A word-for-word copy of all entries is required, without images.

** Opening INFORMATION block **

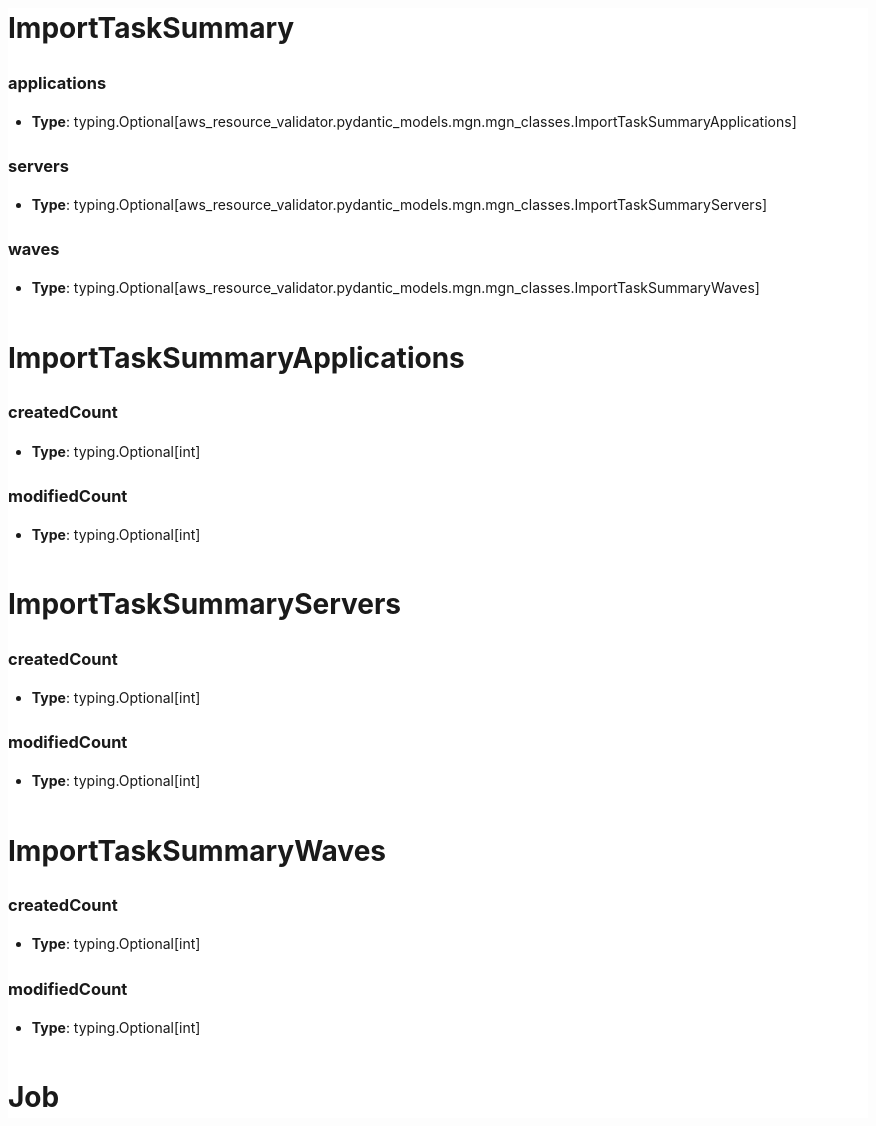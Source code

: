 
# ImportTaskSummary

### applications
- **Type**: typing.Optional[aws_resource_validator.pydantic_models.mgn.mgn_classes.ImportTaskSummaryApplications]

### servers
- **Type**: typing.Optional[aws_resource_validator.pydantic_models.mgn.mgn_classes.ImportTaskSummaryServers]

### waves
- **Type**: typing.Optional[aws_resource_validator.pydantic_models.mgn.mgn_classes.ImportTaskSummaryWaves]


# ImportTaskSummaryApplications

### createdCount
- **Type**: typing.Optional[int]

### modifiedCount
- **Type**: typing.Optional[int]


# ImportTaskSummaryServers

### createdCount
- **Type**: typing.Optional[int]

### modifiedCount
- **Type**: typing.Optional[int]


# ImportTaskSummaryWaves

### createdCount
- **Type**: typing.Optional[int]

### modifiedCount
- **Type**: typing.Optional[int]


# Job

** Closing INFORMATION block **

* **ANSWER**:
Source code

: 
# ImportTaskSummary

### applications
- **Type**: typing.Optional[aws_resource_validator.pydantic_models.mgn.mgn_classes.ImportTaskSummaryApplications]

### servers
- **Type**: typing.Optional[aws_resource_validator.pydantic_models.mgn.mgn_classes.ImportTaskSummaryServers]

### waves
- **Type**: typing.Optional[aws_resource_validator.pydantic_models.mgn.mgn_classes.ImportTaskSummaryWaves]


# ImportTaskSummaryApplications

### createdCount
- **Type**: typing.Optional[int]

### modifiedCount
- **Type**: typing.Optional[int]


# ImportTaskSummaryServers

### createdCount
- **Type**: typing.Optional[int]

### modifiedCount
- **Type**: typing.Optional[int]


# ImportTaskSummaryWaves

### createdCount
- **Type**: typing.Optional[int]

### modifiedCount
- **Type**: typing.Optional[int]


# Job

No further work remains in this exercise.